● Saved entries:
=====

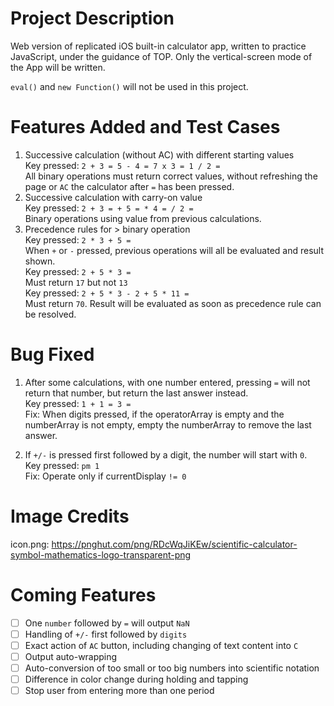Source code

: # Project Description
Web version of replicated iOS built-in calculator app, written to practice 
JavaScript, under the guidance of TOP. Only the vertical-screen mode of the App
will be written.   

`eval()` and `new Function()` will not be used in this project.  

# Features Added and Test Cases
1) Successive calculation (without AC) with different starting values  
Key pressed: `2 + 3 = 5 - 4 = 7 x 3 = 1 / 2 =`  
All binary operations must return correct values, without refreshing the page
or `AC` the calculator after `=` has been pressed.  
2) Successive calculation with carry-on value  
Key pressed: `2 + 3 = + 5 = * 4 = / 2 =`  
Binary operations using value from previous calculations.  
3) Precedence rules for > binary operation  
Key pressed: `2 * 3 + 5 =`  
When `+` or `-` pressed, previous operations will all be evaluated and result shown.  
Key pressed: `2 + 5 * 3 =`  
Must return `17` but not `13`  
Key pressed: `2 + 5 * 3 - 2 + 5 * 11 =`  
Must return `70`. Result will be evaluated as soon as precedence rule can be 
resolved.

# Bug Fixed
1) After some calculations, with one number entered, pressing `=` will not return
that number, but return the last answer instead.  
Key pressed: `1 + 1 = 3 =`  
Fix: When digits pressed, if the operatorArray is empty and the numberArray is
not empty, empty the numberArray to remove the last answer.  

2) If `+/-` is pressed first followed by a digit, the number will start with `0`.  
Key pressed: `pm 1`  
Fix: Operate only if currentDisplay `!= 0`  

# Image Credits
icon.png: https://pnghut.com/png/RDcWqJiKEw/scientific-calculator-symbol-mathematics-logo-transparent-png

# Coming Features
- [ ] One `number` followed by `=` will output `NaN`  
- [ ] Handling of `+/-` first followed by `digits`  
- [ ] Exact action of `AC` button, including changing of text content into `C`  
- [ ] Output auto-wrapping  
- [ ] Auto-conversion of too small or too big numbers into scientific notation    
- [ ] Difference in color change during holding and tapping  
- [ ] Stop user from entering more than one period  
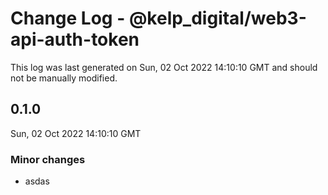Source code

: # Change Log - @kelp_digital/web3-api-auth-token

This log was last generated on Sun, 02 Oct 2022 14:10:10 GMT and should not be manually modified.

## 0.1.0
Sun, 02 Oct 2022 14:10:10 GMT

### Minor changes

- asdas

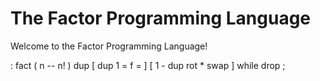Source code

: # The Factor Programming Language

Welcome to the Factor Programming Language!

: fact ( n -- n! ) dup [ dup 1 = f = ] [ 1 - dup rot * swap ] while drop ;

=====

Only the lines starting at the one that holds "- [ ] Difference" and ending at the last line of the data belong in your answer. Please set them down exactly and omit the pictures.

- [ ] Difference in color change during holding and tapping  
- [ ] Stop user from entering more than one period  
Source code

: # Change Log - @kelp_digital/web3-api-auth-token

This log was last generated on Sun, 02 Oct 2022 14:10:10 GMT and should not be manually modified.

## 0.1.0
Sun, 02 Oct 2022 14:10:10 GMT

### Minor changes

- asdas

Source code

: # The Factor Programming Language

Welcome to the Factor Programming Language!

: fact ( n -- n! ) dup [ dup 1 = f = ] [ 1 - dup rot * swap ] while drop ;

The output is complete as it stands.